----- Data for review

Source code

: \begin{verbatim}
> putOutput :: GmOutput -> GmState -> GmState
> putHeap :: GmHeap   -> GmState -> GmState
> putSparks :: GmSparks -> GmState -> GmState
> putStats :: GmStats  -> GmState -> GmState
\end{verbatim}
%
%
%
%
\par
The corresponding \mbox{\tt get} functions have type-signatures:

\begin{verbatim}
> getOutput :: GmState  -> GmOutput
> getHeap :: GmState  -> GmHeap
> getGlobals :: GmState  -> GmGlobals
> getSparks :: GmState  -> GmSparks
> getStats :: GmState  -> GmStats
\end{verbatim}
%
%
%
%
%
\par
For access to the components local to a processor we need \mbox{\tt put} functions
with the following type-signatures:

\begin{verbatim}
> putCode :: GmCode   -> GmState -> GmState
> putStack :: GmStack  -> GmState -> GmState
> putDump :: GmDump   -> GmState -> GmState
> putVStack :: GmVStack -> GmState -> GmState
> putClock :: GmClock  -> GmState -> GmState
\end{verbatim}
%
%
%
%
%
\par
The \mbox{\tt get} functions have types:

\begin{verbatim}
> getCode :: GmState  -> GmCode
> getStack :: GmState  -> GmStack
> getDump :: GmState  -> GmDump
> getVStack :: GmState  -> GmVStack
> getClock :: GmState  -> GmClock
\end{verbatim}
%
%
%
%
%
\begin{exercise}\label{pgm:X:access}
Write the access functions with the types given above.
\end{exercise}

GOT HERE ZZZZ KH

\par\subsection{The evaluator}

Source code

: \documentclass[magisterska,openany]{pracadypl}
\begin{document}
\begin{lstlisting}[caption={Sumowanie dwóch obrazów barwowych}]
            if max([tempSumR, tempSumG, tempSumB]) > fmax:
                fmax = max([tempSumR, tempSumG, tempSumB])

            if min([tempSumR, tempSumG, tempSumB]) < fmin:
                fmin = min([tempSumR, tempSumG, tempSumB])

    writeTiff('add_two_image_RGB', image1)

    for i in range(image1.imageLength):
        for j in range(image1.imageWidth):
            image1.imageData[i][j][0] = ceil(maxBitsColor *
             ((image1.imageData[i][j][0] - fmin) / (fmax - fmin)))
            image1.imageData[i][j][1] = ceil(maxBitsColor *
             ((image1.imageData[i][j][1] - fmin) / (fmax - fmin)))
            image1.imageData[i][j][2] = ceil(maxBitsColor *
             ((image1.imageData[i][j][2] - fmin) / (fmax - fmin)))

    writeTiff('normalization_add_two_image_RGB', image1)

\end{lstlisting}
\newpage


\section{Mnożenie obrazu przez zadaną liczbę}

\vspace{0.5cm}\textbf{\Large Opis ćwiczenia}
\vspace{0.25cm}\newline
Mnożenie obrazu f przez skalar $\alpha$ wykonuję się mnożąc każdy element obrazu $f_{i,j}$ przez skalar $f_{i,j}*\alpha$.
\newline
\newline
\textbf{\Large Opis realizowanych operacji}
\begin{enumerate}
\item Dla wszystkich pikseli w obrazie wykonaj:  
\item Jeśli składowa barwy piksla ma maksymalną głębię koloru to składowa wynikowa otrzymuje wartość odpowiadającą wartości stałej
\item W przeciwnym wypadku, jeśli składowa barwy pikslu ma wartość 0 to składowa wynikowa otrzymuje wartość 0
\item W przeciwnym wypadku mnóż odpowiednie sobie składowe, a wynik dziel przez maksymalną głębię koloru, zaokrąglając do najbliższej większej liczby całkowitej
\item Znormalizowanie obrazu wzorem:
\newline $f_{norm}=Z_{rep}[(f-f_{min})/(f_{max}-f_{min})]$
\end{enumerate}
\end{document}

----------

Restate every record exactly, leaving nothing out.

**Answer space**
Source code

: \begin{verbatim}
> putOutput :: GmOutput -> GmState -> GmState
> putHeap :: GmHeap   -> GmState -> GmState
> putSparks :: GmSparks -> GmState -> GmState
> putStats :: GmStats  -> GmState -> GmState
\end{verbatim}
%
%
%
%
\par
The corresponding \mbox{\tt get} functions have type-signatures:

\begin{verbatim}
> getOutput :: GmState  -> GmOutput
> getHeap :: GmState  -> GmHeap
> getGlobals :: GmState  -> GmGlobals
> getSparks :: GmState  -> GmSparks
> getStats :: GmState  -> GmStats
\end{verbatim}
%
%
%
%
%
\par
For access to the components local to a processor we need \mbox{\tt put} functions
with the following type-signatures:

\begin{verbatim}
> putCode :: GmCode   -> GmState -> GmState
> putStack :: GmStack  -> GmState -> GmState
> putDump :: GmDump   -> GmState -> GmState
> putVStack :: GmVStack -> GmState -> GmState
> putClock :: GmClock  -> GmState -> GmState
\end{verbatim}
%
%
%
%
%
\par
The \mbox{\tt get} functions have types:

\begin{verbatim}
> getCode :: GmState  -> GmCode
> getStack :: GmState  -> GmStack
> getDump :: GmState  -> GmDump
> getVStack :: GmState  -> GmVStack
> getClock :: GmState  -> GmClock
\end{verbatim}
%
%
%
%
%
\begin{exercise}\label{pgm:X:access}
Write the access functions with the types given above.
\end{exercise}

GOT HERE ZZZZ KH

\par\subsection{The evaluator}

Source code

: \documentclass[magisterska,openany]{pracadypl}
\begin{document}
\begin{lstlisting}[caption={Sumowanie dwóch obrazów barwowych}]
            if max([tempSumR, tempSumG, tempSumB]) > fmax:
                fmax = max([tempSumR, tempSumG, tempSumB])

            if min([tempSumR, tempSumG, tempSumB]) < fmin:
                fmin = min([tempSumR, tempSumG, tempSumB])

    writeTiff('add_two_image_RGB', image1)

    for i in range(image1.imageLength):
        for j in range(image1.imageWidth):
            image1.imageData[i][j][0] = ceil(maxBitsColor *
             ((image1.imageData[i][j][0] - fmin) / (fmax - fmin)))
            image1.imageData[i][j][1] = ceil(maxBitsColor *
             ((image1.imageData[i][j][1] - fmin) / (fmax - fmin)))
            image1.imageData[i][j][2] = ceil(maxBitsColor *
             ((image1.imageData[i][j][2] - fmin) / (fmax - fmin)))

    writeTiff('normalization_add_two_image_RGB', image1)

\end{lstlisting}
\newpage


\section{Mnożenie obrazu przez zadaną liczbę}

\vspace{0.5cm}\textbf{\Large Opis ćwiczenia}
\vspace{0.25cm}\newline
Mnożenie obrazu f przez skalar $\alpha$ wykonuję się mnożąc każdy element obrazu $f_{i,j}$ przez skalar $f_{i,j}*\alpha$.
\newline
\newline
\textbf{\Large Opis realizowanych operacji}
\begin{enumerate}
\item Dla wszystkich pikseli w obrazie wykonaj:  
\item Jeśli składowa barwy piksla ma maksymalną głębię koloru to składowa wynikowa otrzymuje wartość odpowiadającą wartości stałej
\item W przeciwnym wypadku, jeśli składowa barwy pikslu ma wartość 0 to składowa wynikowa otrzymuje wartość 0
\item W przeciwnym wypadku mnóż odpowiednie sobie składowe, a wynik dziel przez maksymalną głębię koloru, zaokrąglając do najbliższej większej liczby całkowitej
\item Znormalizowanie obrazu wzorem:
\newline $f_{norm}=Z_{rep}[(f-f_{min})/(f_{max}-f_{min})]$
\end{enumerate}
\end{document}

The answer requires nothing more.